_Problem details_
Exact copies of the lines from the start of the records through the line with "D) Evil is typically" are what the answer must hold; pictures are not part of it.

_Provided data_
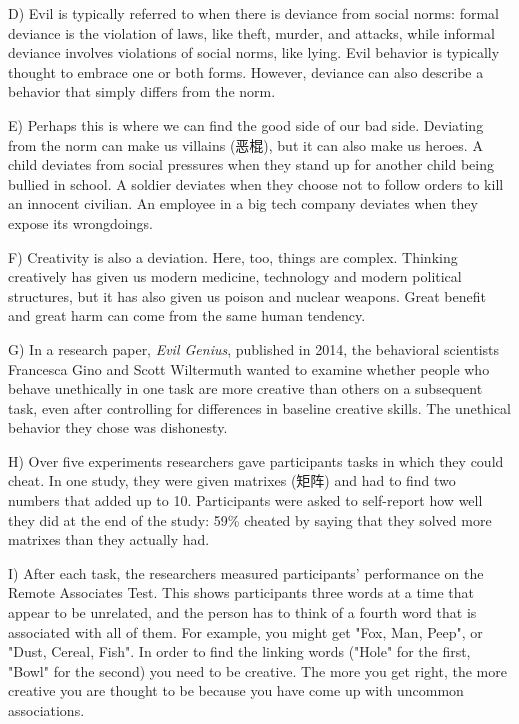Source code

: \documentclass[UTF8,11pt]{ctexart}
\begin{document}
D) Evil is typically referred to when there is deviance from social norms: formal deviance is the violation of laws, like theft, murder, and attacks, while informal deviance involves violations of social norms, like lying. Evil behavior is typically thought to embrace one or both forms. However, deviance can also describe a behavior that simply differs from the norm.


E) Perhaps this is where we can find the good side of our bad side. Deviating from the norm can make us villains (恶棍), but it can also make us heroes. A child deviates from social pressures when they stand up for another child being bullied in school. A soldier deviates when they choose not to follow orders to kill an innocent civilian. An employee in a big tech company deviates when they expose its wrongdoings.


F) Creativity is also a deviation. Here, too, things are complex. Thinking creatively has given us modern medicine, technology and modern political structures, but it has also given us poison and nuclear weapons. Great benefit and great harm can come from the same human tendency.


G) In a research paper, \textit{Evil Genius}, published in 2014, the behavioral scientists Francesca Gino and Scott Wiltermuth wanted to examine whether people who behave unethically in one task are more creative than others on a subsequent task, even after controlling for differences in baseline creative skills. The unethical behavior they chose was dishonesty.


H) Over five experiments researchers gave participants tasks in which they could cheat. In one study, they were given matrixes (矩阵) and had to find two numbers that added up to 10. Participants were asked to self-report how well they did at the end of the study: 59\% cheated by saying that they solved more matrixes than they actually had.


I) After each task, the researchers measured participants' performance on the Remote Associates Test. This shows participants three words at a time that appear to be unrelated, and the person has to think of a fourth word that is associated with all of them. For example, you might get "Fox, Man, Peep", or "Dust, Cereal, Fish". In order to find the linking words ("Hole" for the first, "Bowl" for the second) you need to be creative. The more you get right, the more creative you are thought to be because you have come up with uncommon associations.
\end{document}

_Expected answer_
Source code

: \documentclass[UTF8,11pt]{ctexart}
\begin{document}
D) Evil is typically referred to when there is deviance from social norms: formal deviance is the violation of laws, like theft, murder, and attacks, while informal deviance involves violations of social norms, like lying. Evil behavior is typically thought to embrace one or both forms. However, deviance can also describe a behavior that simply differs from the norm.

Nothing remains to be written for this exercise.